→ EXERCISE BRIEF
Wherever "with" shows up in the records below, copy the whole line.

→ MATERIALS PROVIDED
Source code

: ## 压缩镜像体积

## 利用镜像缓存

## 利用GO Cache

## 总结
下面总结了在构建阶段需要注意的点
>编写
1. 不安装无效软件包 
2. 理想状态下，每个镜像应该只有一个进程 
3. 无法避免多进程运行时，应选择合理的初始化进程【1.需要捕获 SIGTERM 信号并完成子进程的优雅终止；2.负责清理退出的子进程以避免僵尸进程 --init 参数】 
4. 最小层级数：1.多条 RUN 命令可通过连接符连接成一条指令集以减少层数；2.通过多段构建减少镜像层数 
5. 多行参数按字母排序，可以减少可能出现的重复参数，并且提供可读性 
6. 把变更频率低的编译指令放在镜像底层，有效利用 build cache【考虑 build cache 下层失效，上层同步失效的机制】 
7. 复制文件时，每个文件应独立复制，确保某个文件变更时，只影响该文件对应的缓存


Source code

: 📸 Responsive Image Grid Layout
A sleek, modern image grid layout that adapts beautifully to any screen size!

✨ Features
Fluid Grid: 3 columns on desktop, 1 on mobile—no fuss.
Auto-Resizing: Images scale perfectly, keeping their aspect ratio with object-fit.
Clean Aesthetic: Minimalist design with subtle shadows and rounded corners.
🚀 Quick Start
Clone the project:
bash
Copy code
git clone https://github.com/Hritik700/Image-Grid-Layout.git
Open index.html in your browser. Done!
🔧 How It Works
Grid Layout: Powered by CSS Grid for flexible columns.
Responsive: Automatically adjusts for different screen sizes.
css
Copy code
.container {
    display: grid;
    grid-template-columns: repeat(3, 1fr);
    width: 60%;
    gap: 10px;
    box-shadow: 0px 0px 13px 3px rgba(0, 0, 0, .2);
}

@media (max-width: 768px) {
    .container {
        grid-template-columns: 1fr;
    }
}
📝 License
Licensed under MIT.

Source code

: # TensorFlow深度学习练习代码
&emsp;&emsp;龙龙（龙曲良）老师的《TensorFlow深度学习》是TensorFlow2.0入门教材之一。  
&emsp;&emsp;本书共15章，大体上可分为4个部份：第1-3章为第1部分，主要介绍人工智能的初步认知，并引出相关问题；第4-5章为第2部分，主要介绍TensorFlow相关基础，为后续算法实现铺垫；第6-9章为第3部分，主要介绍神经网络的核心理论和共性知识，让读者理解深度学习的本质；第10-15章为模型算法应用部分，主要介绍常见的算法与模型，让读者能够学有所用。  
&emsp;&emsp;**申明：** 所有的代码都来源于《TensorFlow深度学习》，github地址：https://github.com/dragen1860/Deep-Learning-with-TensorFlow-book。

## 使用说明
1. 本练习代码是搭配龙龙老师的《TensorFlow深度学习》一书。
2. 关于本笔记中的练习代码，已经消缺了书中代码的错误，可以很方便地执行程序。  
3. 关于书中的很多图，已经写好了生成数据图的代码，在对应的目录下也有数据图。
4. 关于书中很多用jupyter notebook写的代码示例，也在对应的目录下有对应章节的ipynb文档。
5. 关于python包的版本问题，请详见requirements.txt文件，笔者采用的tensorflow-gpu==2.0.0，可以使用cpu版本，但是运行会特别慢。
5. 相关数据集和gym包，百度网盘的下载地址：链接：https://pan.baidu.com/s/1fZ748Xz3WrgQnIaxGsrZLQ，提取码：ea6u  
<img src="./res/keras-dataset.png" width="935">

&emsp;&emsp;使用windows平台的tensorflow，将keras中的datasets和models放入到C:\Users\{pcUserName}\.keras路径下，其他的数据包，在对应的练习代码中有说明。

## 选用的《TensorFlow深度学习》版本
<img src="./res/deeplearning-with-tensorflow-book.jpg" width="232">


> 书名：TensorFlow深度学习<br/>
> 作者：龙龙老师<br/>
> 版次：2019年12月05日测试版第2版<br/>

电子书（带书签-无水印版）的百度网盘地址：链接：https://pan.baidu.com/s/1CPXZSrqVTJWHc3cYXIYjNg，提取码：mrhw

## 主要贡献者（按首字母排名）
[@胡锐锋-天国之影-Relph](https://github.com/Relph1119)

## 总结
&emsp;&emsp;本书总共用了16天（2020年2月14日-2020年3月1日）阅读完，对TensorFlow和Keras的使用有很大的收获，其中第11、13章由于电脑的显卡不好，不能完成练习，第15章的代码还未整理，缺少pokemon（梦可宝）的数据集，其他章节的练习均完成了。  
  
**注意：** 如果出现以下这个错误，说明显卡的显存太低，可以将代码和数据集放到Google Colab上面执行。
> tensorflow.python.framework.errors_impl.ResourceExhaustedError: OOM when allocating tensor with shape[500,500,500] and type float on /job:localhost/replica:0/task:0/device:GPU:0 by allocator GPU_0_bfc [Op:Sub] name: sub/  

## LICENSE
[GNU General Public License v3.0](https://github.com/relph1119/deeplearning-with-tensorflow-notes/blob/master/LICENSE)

→ RESULT
Auto-Resizing: Images scale perfectly, keeping their aspect ratio with object-fit.
Clean Aesthetic: Minimalist design with subtle shadows and rounded corners.
&emsp;&emsp;**申明：** 所有的代码都来源于《TensorFlow深度学习》，github地址：https://github.com/dragen1860/Deep-Learning-with-TensorFlow-book。
<img src="./res/deeplearning-with-tensorflow-book.jpg" width="232">
> tensorflow.python.framework.errors_impl.ResourceExhaustedError: OOM when allocating tensor with shape[500,500,500] and type float on /job:localhost/replica:0/task:0/device:GPU:0 by allocator GPU_0_bfc [Op:Sub] name: sub/  
[GNU General Public License v3.0](https://github.com/relph1119/deeplearning-with-tensorflow-notes/blob/master/LICENSE)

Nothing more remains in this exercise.